M. Charest a un talent indéniable pour l'humour. Mais s'il est un domaine où il devrait s'en abstenir, c'est bien le Plan Nord. Les enjeux sont trop importants.
La question de l'utilisation de travailleurs chinois a effectivement été soulevée par la critique du PQ Martine Ouellet. Mais elle n'est pas farfelue compte tenu de la demande énorme en main-d'oeuvre spécialisée provoquée par les projets miniers en cours ou qui sont prévus dans le Nord-du-Québec.
D'ailleurs, il y a une phrase intéressante en page 38 du Plan Nord : «Des mesures permettant d'accélérer les procédures d'immigration de certains travailleurs spécialisés pourraient même être envisagées.»
Est-ce à dire que le Québec pourrait permettre aux minières chinoises d'importer des travailleurs temporaires de leur pays pour exploiter nos ressources, comme elles le font en Afrique? C'est la question que soulève la députée Ouellet.
Nous n'en sommes pas là, mais les besoins de main-d'oeuvre prévus par le gouvernement Charest bien avant le Plan Nord posaient déjà un défi très important.
Pénurie de main-d'oeuvre
Le rapport 2008 sur la formation professionnelle et technique du ministère de l'Éducation annonçait que, pour la période 2006 à 2011, l'économie créerait 246 000 nouveaux emplois, auxquels s'ajouteraient 454 000 emplois occupés par des personnes sur le point de prendre leur retraite.
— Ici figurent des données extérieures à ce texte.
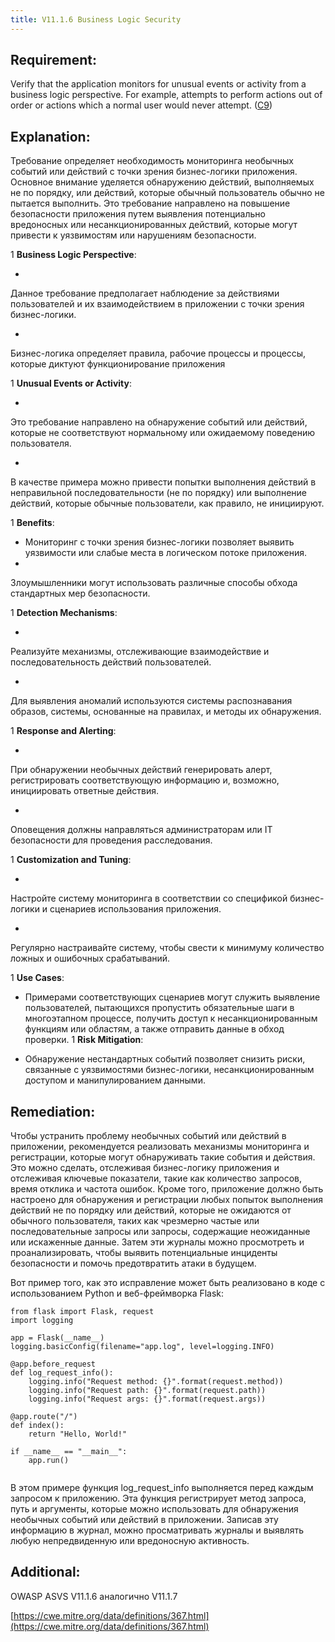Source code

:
 ```yaml
---
title: V11.1.6 Business Logic Security
---
```




## Requirement:

Verify that the application monitors for unusual events or activity from a business logic perspective. For example, attempts to perform actions out of order or actions which a normal user would never attempt. ([C9](https://owasp.org/www-project-proactive-controls/#div-numbering))

## Explanation:

Требование определяет необходимость мониторинга необычных событий или действий с точки зрения бизнес-логики приложения. Основное внимание уделяется обнаружению действий, выполняемых не по порядку, или действий, которые обычный пользователь обычно не пытается выполнить. Это требование направлено на повышение безопасности приложения путем выявления потенциально вредоносных или несанкционированных действий, которые могут привести к уязвимостям или нарушениям безопасности.

1 
**Business Logic Perspective**:

  - 
Данное требование предполагает наблюдение за действиями пользователей и их взаимодействием в приложении с точки зрения бизнес-логики.

  - 
Бизнес-логика определяет правила, рабочие процессы и процессы, которые диктуют функционирование приложения

1 
**Unusual Events or Activity**:

  - 
Это требование направлено на обнаружение событий или действий, которые не соответствуют нормальному или ожидаемому поведению пользователя.

  - 
В качестве примера можно привести попытки выполнения действий в неправильной последовательности (не по порядку) или выполнение действий, которые обычные пользователи, как правило, не инициируют.

1 
**Benefits**:

  - Мониторинг с точки зрения бизнес-логики позволяет выявить уязвимости или слабые места в логическом потоке приложения.
  - 
Злоумышленники могут использовать различные способы обхода стандартных мер безопасности.

1 
**Detection Mechanisms**:

  - 
Реализуйте механизмы, отслеживающие взаимодействие и последовательность действий пользователей.

  - 
Для выявления аномалий используются системы распознавания образов, системы, основанные на правилах, и методы их обнаружения.

1 
**Response and Alerting**:

  - 
При обнаружении необычных действий генерировать алерт, регистрировать соответствующую информацию и, возможно, инициировать ответные действия.

  - 
Оповещения должны направляться администраторам или IT безопасности для проведения расследования.

1 
**Customization and Tuning**:

  - 
Настройте систему мониторинга в соответствии со спецификой бизнес-логики и сценариев использования приложения.

  - 
Регулярно настраивайте систему, чтобы свести к минимуму количество ложных и ошибочных срабатываний.

1 
**Use Cases**:

  - Примерами соответствующих сценариев могут служить выявление пользователей, пытающихся пропустить обязательные шаги в многоэтапном процессе, получить доступ к несанкционированным функциям или областям, а также отправить данные в обход проверки.
1 
**Risk Mitigation**:

  - Обнаружение нестандартных событий позволяет снизить риски, связанные с уязвимостями бизнес-логики, несанкционированным доступом и манипулированием данными.


## Remediation:

Чтобы устранить проблему необычных событий или действий в приложении, рекомендуется реализовать механизмы мониторинга и регистрации, которые могут обнаруживать такие события и действия. Это можно сделать, отслеживая бизнес-логику приложения и отслеживая ключевые показатели, такие как количество запросов, время отклика и частота ошибок. Кроме того, приложение должно быть настроено для обнаружения и регистрации любых попыток выполнения действий не по порядку или действий, которые не ожидаются от обычного пользователя, таких как чрезмерно частые или последовательные запросы или запросы, содержащие неожиданные или искаженные данные. Затем эти журналы можно просмотреть и проанализировать, чтобы выявить потенциальные инциденты безопасности и помочь предотвратить атаки в будущем.

Вот пример того, как это исправление может быть реализовано в коде с использованием Python и веб-фреймворка Flask:


```
from flask import Flask, request
import logging

app = Flask(__name__)
logging.basicConfig(filename="app.log", level=logging.INFO)

@app.before_request
def log_request_info():
    logging.info("Request method: {}".format(request.method))
    logging.info("Request path: {}".format(request.path))
    logging.info("Request args: {}".format(request.args))

@app.route("/")
def index():
    return "Hello, World!"

if __name__ == "__main__":
    app.run()


```


В этом примере функция log_request_info выполняется перед каждым запросом к приложению. Эта функция регистрирует метод запроса, путь и аргументы, которые можно использовать для обнаружения необычных событий или действий в приложении. Записав эту информацию в журнал, можно просматривать журналы и выявлять любую непредвиденную или вредоносную активность.

## Additional:

OWASP ASVS V11.1.6 аналогично V11.1.7

[https://cwe.mitre.org/data/definitions/367.html](https://cwe.mitre.org/data/definitions/367.html)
Le même rapport prédisait aussi une difficulté accrue au chapitre de la formation professionnelle et technique à cause du vieillissement de la population. «Le ministère prévoit que de 2007 à 2017, les effectifs totaux de l'enseignement primaire et secondaire diminueront de 7,7 %.»
Bref, quel que soit l'angle sous lequel on étudie la chose, il est clair que le Québec se dirige vers une pénurie de travailleurs spécialisés. Et voilà qu'arrive le Plan Nord avec sa propre demande supplémentaire de travailleurs.
Ressources humaines
Est-ce à dire qu'il faudra faire appel à des travailleurs étrangers temporaires? C'est déjà le cas avec les travailleurs mexicains pour les entreprises agricoles pendant l'été. Et c'est le cas sur une très grande échelle en Alberta. En décembre dernier, mon collègue Michel Corbeil a révélé que les firmes gravitant autour de l'industrie albertaine des sables bitumineux à Fort McMurray ont embauché 58 000 travailleurs étrangers temporaires en 2011, et qu'on se dirige vers les 100 000. Des gens qui viennent notamment du Mexique... et de la Chine.
La pression des minières sur nos ressources humaines se fait déjà sentir dans toutes les régions du Québec. Mais les salaires versés ont au moins l'avantage d'être dépensés chez nous. Si le développement du Nord se fait à un rythme tellement rapide qu'il nous faut importer beaucoup de main-d'oeuvre temporaire venant de l'étranger, ces salaires iront ailleurs.
Question : puisque les prévisions de nos experts concernant la demande internationale pour nos métaux portent sur une très longue période, et puisqu'il s'agit d'une ressource non renouvelable, faut-il vraiment autoriser tous les nouveaux projets de mines en même temps?
C'est le genre de question qui mérite des réponses sérieuses de la part du gouvernement, et non pas le sarcasme dont raffole parfois le premier ministre.